R Package Quality: Documentation

This is part three of a five part series of related posts on validating R packages. Other posts in the series are:
- Validation Guidelines
- Package Popularity
- Package Documentation (this post)
- Code Quality
- Maintenance
In this post, we’ll take a closer look at package documentation and how it helps assess the “risky-ness” of a package The documentation score evaluates how complete and helpful a package’s documentation is. Package documentation comes in many guises. It could be a function examples, vignettes or even a website. While we don’t believe every package must have a website, vignettes, and examples. But the absence of all three usually points to weak documentation.
When validating R packages, documentation contributes around 15% to the total.
Score 1: Exported Objects Documentation
A score based on the proportion of exported objects that have documentation. For example, if we have ten functions, but only eight are documented, then the score would be 0.8. For all packages on CRAN, this is almost certainly 1, but for packages that are only available on GitHub, this may be less.
Score 2: Proportion of Help Pages with Examples
A score based on the proportion of help pages that have examples.
Score 3: NEWS file
A NEWS file is an indication of a development and release cycle.
It helps users understand what has changed between versions.
This detects the presence of a NEWS file.
Of course, R packages make this interesting with NEWS
, NEWS.md
, inst/NEWS.md
and/or Changelogs
!
Score 4: Vignettes
Around 40% of CRAN packages have a single vignette, with only 10% having more than one vignette - we checked!

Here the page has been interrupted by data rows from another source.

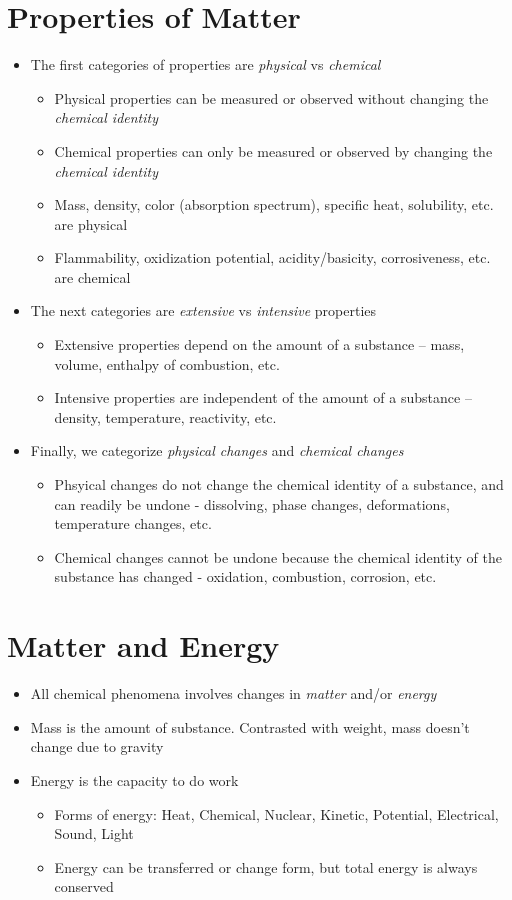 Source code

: \documentclass[12pt, openany, letterpaper]{memoir}
\begin{document}
\section{Properties of Matter}
\begin{itemize}
	\item The first categories of properties are \emph{physical} vs \emph{chemical}
	      \begin{itemize}
		      \item Physical properties can be measured or observed without changing the \emph{chemical identity}
		      \item Chemical properties can only be measured or observed by changing the \emph{chemical identity}
		      \item Mass, density, color (absorption spectrum), specific heat, solubility, etc. are physical
		      \item Flammability, oxidization potential, acidity/basicity, corrosiveness, etc. are chemical
	      \end{itemize}
	\item The next categories are \emph{extensive} vs \emph{intensive} properties
	      \begin{itemize}
		      \item Extensive properties depend on the amount of a substance -- mass, volume, enthalpy of combustion, etc.
		      \item Intensive properties are independent of the amount of a substance -- density, temperature, reactivity, etc.
	      \end{itemize}
	\item Finally, we categorize \emph{physical changes} and \emph{chemical changes}
	      \begin{itemize}
		      \item Phsyical changes do not change the chemical identity of a substance, and can readily be undone - dissolving, phase changes, deformations, temperature changes, etc.
		      \item Chemical changes cannot be undone because the chemical identity of the substance has changed - oxidation, combustion, corrosion, etc.
	      \end{itemize}
\end{itemize}
\section{Matter and Energy}
\begin{itemize}
	\item All chemical phenomena involves changes in \emph{matter} and/or \emph{energy}
	\item Mass is the amount of substance. Contrasted with weight, mass doesn't change due to gravity
	\item Energy is the capacity to do work
	      \begin{itemize}
		      \item Forms of energy: Heat, Chemical, Nuclear, Kinetic, Potential, Electrical, Sound, Light
		      \item Energy can be transferred or change form, but total energy is always conserved
	      \end{itemize}
\end{itemize}
\end{document}
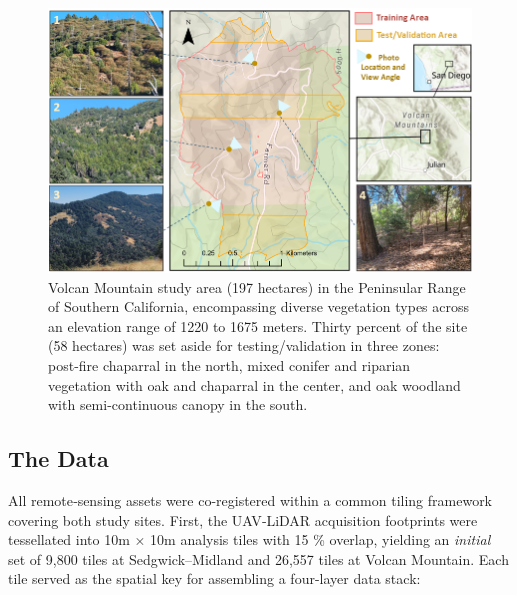 \documentclass[preprints,article,accept,pdftex,moreauthors]{Definitions/mdpi}
\begin{document}
\begin{figure}[!t]
    \centering
    \includegraphics[width=1\linewidth]{manuscript/figures/Volcan_Mtn_Study_Area.png}
    \caption{Volcan Mountain study area (197 hectares) in the Peninsular Range of Southern California, encompassing diverse vegetation types across an elevation range of 1220 to 1675 meters. Thirty percent of the site (58 hectares) was set aside for testing/validation in three zones: post-fire chaparral in the north, mixed conifer and riparian vegetation with oak and chaparral in the center, and oak woodland with semi-continuous canopy in the south. }
    \label{fig:volcan_mtn_study_area}
\end{figure}






\subsection{The Data}

All remote‐sensing assets were co-registered within a common tiling framework covering both study sites.  
First, the UAV‐LiDAR acquisition footprints were tessellated into 10m × 10m analysis tiles with 15 \% overlap, yielding an \emph{initial} set of 9,800 tiles at Sedgwick–Midland and 26,557 tiles at Volcan Mountain.  Each tile served as the spatial key for assembling a four-layer data stack:

\end{document}
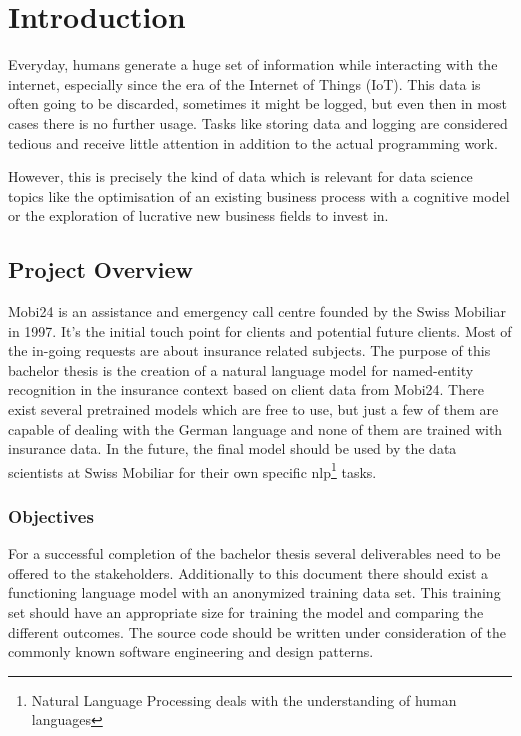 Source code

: \chapter{Introduction}

Everyday, humans generate a huge set of information while interacting with the internet, especially since the era of the
Internet of Things (IoT). This data is often going to be discarded, sometimes it might be logged, but even then in most
cases there is no further usage. Tasks like storing data and logging are considered tedious and receive little attention
in addition to the actual programming work.

However, this is precisely the kind of data which is relevant for data science topics like the optimisation of an existing
business process with a cognitive model or the exploration of lucrative new business fields to invest in.

\section{Project Overview}

Mobi24 is an assistance and emergency call centre founded by the Swiss Mobiliar in 1997. It's the initial touch point for
clients and potential future clients. Most of the in-going requests are about insurance related subjects. The purpose of
this bachelor thesis is the creation of a natural language model for named-entity recognition in the insurance context
based on client data from Mobi24. There exist several pretrained models which are free to use, but just a few of them are
capable of dealing with the German language and none of them are trained with insurance data. In the future, the final model
should be used by the data scientists at Swiss Mobiliar for their own specific \acrshort{nlp}\footnote{Natural Language Processing deals
with the understanding of human languages} tasks.

\subsection{Objectives}

For a successful completion of the bachelor thesis several deliverables need to be offered to the stakeholders. Additionally
to this document there should exist a functioning language model with an anonymized training data set. This training set
should have an appropriate size for training the model and comparing the different outcomes. The source code should be
written under consideration of the commonly known software engineering and design patterns.

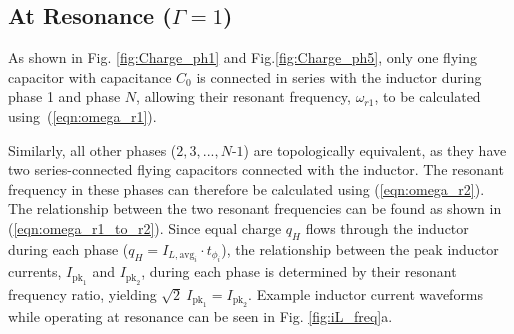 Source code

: \vspace{-10pt}
\subsection{At Resonance {\normalfont ($\Gamma=1$)}}
\vspace{-0.75em}


As shown in Fig. \ref{fig:Charge_ph1} and Fig.\ref{fig:Charge_ph5}, only one flying capacitor with capacitance $C_0$ is connected in series with the inductor during phase 1 and phase $N$, allowing their resonant frequency, $\omega_{r1}$, to be calculated using~(\ref{eqn:omega_r1}).


Similarly, all other phases ($2, 3,...,N\textrm{-}1$) are topologically equivalent, as they have two series-connected flying capacitors connected with the inductor. The resonant frequency in these phases can therefore be calculated using (\ref{eqn:omega_r2}).
The relationship between the two resonant frequencies can be found as shown in (\ref{eqn:omega_r1_to_r2}).
Since equal charge $q_H$ flows through the inductor during each phase ($q_{H} = I_{L,\textrm{avg}_i}\cdot t_{\phi_i}$), the relationship between the peak inductor currents, $I_{\textrm{pk}_1}$ and $I_{\textrm{pk}_2}$, during each phase is determined by their resonant frequency ratio, yielding $\sqrt{2}\ I_{\textrm{pk}_1} = I_{\textrm{pk}_2}$. Example inductor current waveforms while operating at resonance can be seen in Fig. \ref{fig:iL_freq}a.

For simplicity, this score is a simple binary metric, based on whether a package has any vignettes.
Score 5: Package Website
Does a package have an associated website? Ten or fifteen years ago, package websites were rare. Today, GitHub and GitLab make it easy for a package to host a website.
Score 6: NEWS updated to the Current version
The package’s NEWS file is outdated or missing, making it challenging to track recent changes, bug fixes, or updates. This lack of transparency may pose risks, as users are unable to verify whether critical updates have been implemented.
Summary
We can all agree that a package doesn’t need all of the components described above. It’s perfectly reasonable to have few examples, but very detailed vignettes. The important point is to investigate packages that have little documentation.
Examples
Using the packages from the previous blog post, and omitting scores where all packages scored 1, we have the following results
Package | News Current | Vignettes | Examples |
---|---|---|---|
drat | 1.00 | 1.00 | 0.43 |
microbenchmark | 0.00 | 0.00 | 0.20 |
shinyjs | 1.00 | 1.00 | 0.90 |
tibble | 1.00 | 1.00 | 0.61 |
tsibble | 0.00 | 1.00 | 0.82 |
All packages use source control, have a package website and provide documentation.
The {microbenchmark}
doesn’t have NEWS/Changelog. Similarly it’s missing vignettes.
But recall it still has a high overall package score.
The idea behind litmus, isn’t that a package must be perfect, but to take a pragmatic approach to scoring.
Oddly, the {tsibble}
package does have a NEWS file, but it doesn’t mention the latest version, but I think this was an oversight.